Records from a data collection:
= = = =

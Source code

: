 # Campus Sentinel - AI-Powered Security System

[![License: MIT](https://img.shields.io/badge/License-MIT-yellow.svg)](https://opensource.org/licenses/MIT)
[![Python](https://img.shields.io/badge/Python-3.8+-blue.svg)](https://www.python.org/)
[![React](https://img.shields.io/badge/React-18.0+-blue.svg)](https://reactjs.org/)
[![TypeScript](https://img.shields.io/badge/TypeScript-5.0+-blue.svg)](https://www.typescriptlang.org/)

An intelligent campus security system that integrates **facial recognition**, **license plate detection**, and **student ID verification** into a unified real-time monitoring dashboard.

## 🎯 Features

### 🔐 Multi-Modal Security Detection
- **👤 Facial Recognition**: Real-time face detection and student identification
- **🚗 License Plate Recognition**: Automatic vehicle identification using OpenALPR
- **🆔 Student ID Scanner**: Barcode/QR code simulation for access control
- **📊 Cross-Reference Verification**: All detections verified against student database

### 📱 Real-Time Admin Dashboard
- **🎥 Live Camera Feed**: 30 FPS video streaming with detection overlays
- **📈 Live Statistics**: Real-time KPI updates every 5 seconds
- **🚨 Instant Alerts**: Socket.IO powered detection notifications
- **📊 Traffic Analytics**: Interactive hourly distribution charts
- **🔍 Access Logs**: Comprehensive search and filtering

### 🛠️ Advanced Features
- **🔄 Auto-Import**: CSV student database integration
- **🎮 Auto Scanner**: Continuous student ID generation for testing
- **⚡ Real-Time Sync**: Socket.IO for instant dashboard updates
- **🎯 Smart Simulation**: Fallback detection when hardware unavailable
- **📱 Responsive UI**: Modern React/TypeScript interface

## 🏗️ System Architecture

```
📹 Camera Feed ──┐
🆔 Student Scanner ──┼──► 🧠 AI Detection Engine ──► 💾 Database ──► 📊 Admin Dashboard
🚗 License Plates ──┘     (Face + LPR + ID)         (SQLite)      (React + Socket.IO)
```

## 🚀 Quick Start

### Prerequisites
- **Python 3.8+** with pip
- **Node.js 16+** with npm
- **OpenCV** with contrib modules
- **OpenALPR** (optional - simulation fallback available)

= = = =

Your output must contain exactly the lines from the one containing "- **Node.js 16+** with npm" to the final line of the data above, and no other text.

- **Node.js 16+** with npm
- **OpenCV** with contrib modules
- **OpenALPR** (optional - simulation fallback available)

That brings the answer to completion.